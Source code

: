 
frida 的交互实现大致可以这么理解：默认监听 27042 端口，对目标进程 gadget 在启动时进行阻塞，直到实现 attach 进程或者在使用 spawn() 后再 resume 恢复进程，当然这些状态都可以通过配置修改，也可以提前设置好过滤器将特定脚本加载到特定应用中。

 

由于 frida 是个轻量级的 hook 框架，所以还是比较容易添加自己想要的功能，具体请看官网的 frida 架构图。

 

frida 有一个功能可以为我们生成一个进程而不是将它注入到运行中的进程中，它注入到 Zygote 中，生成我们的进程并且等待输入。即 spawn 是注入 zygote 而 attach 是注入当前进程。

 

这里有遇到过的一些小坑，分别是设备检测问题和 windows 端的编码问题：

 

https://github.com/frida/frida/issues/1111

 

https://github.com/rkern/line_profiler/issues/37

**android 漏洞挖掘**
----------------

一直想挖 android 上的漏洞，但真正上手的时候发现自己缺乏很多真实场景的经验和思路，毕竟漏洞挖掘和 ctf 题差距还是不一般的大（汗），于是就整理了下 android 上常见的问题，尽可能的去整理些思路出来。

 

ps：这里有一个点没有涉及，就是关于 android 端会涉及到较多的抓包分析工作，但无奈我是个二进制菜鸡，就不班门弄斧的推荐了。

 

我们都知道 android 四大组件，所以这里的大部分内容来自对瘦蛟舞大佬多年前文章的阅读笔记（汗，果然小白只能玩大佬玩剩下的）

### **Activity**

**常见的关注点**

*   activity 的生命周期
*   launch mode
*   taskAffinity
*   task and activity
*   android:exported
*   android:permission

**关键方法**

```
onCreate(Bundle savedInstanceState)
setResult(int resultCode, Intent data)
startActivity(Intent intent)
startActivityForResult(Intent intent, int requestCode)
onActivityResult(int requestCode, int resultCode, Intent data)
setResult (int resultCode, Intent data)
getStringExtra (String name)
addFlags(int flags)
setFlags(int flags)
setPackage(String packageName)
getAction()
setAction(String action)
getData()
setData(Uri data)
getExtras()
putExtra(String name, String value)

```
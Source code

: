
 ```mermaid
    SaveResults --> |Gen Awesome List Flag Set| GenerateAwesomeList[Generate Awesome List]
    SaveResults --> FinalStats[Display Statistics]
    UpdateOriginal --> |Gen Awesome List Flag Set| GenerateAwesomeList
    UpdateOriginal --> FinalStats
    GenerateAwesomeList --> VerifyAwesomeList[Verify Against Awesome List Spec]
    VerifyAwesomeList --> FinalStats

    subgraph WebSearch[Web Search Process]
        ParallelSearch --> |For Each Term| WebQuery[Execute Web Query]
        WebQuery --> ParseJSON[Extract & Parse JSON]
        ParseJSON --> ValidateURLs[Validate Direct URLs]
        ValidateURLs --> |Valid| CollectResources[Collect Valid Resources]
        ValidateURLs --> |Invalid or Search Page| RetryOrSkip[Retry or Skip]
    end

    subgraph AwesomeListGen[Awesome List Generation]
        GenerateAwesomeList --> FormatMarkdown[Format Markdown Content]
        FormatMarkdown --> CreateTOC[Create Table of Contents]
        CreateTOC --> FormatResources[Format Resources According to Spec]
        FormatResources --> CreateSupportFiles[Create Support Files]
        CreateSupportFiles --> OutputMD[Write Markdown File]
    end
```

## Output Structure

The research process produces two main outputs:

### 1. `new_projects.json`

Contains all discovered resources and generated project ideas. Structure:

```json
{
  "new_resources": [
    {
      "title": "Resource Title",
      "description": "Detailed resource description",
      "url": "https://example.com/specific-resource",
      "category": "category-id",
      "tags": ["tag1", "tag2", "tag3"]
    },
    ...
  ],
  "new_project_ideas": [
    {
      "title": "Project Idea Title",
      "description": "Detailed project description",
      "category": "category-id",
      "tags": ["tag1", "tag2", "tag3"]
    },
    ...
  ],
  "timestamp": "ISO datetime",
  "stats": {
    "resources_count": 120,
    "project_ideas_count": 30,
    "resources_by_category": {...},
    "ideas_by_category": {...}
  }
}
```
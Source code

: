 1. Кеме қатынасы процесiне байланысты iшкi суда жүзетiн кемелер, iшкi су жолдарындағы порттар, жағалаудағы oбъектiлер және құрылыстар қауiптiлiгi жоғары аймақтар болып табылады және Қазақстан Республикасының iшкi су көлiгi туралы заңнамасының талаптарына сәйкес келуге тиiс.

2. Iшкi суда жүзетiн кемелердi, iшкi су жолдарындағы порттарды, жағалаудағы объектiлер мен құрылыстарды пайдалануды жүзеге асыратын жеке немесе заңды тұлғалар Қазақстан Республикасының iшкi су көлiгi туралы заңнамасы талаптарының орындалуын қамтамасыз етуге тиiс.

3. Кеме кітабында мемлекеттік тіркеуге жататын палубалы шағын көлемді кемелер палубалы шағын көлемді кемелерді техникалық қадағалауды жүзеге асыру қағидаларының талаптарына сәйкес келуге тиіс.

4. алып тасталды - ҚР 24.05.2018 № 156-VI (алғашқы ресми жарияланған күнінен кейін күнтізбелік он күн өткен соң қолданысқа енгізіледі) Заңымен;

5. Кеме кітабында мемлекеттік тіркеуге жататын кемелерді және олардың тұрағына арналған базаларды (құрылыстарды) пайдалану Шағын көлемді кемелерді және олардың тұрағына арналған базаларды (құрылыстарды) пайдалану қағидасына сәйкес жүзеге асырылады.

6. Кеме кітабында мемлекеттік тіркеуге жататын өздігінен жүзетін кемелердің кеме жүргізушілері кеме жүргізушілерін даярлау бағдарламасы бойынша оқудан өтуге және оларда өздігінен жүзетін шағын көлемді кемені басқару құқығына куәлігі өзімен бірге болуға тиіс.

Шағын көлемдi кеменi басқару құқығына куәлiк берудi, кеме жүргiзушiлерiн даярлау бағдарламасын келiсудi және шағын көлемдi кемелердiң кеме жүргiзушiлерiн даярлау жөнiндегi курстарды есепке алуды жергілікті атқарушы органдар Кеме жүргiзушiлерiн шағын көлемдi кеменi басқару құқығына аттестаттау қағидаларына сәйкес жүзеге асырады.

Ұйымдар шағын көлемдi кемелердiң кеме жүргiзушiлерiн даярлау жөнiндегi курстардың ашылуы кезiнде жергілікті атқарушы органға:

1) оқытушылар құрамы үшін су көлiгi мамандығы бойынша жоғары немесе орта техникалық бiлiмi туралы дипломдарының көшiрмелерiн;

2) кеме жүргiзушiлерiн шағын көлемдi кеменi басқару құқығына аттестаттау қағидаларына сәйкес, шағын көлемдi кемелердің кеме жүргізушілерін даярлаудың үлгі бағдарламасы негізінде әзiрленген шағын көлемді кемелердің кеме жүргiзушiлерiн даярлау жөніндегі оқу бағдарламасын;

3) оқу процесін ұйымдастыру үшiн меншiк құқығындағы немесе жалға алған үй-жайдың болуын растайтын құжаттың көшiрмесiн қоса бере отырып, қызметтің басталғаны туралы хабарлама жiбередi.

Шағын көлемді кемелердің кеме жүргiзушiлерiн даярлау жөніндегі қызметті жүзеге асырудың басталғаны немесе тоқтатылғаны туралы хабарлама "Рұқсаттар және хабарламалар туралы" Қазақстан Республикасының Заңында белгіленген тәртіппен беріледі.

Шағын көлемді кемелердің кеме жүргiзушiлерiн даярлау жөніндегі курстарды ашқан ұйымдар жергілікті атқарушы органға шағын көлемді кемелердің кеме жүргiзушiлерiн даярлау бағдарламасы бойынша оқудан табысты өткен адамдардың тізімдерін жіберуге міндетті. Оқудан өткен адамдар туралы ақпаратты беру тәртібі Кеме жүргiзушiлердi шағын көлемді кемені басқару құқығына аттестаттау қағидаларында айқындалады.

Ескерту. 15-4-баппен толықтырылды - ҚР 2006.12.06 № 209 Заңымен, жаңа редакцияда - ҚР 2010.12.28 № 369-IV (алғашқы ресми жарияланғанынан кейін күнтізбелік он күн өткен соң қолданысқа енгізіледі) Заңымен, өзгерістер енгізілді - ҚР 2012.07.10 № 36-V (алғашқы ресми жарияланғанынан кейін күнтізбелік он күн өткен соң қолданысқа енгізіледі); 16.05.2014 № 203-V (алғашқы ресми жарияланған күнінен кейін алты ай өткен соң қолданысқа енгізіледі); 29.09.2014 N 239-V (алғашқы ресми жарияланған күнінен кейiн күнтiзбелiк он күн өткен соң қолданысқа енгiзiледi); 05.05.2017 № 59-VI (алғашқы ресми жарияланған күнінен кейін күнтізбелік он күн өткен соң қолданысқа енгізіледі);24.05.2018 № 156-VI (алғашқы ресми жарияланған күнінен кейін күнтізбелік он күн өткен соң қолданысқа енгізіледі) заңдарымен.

EXERCISE AIM: Look through the data and show every line containing "жоғары".

EXPECTED OUTPUT:
: 1. Кеме қатынасы процесiне байланысты iшкi суда жүзетiн кемелер, iшкi су жолдарындағы порттар, жағалаудағы oбъектiлер және құрылыстар қауiптiлiгi жоғары аймақтар болып табылады және Қазақстан Республикасының iшкi су көлiгi туралы заңнамасының талаптарына сәйкес келуге тиiс.
1) оқытушылар құрамы үшін су көлiгi мамандығы бойынша жоғары немесе орта техникалық бiлiмi туралы дипломдарының көшiрмелерiн;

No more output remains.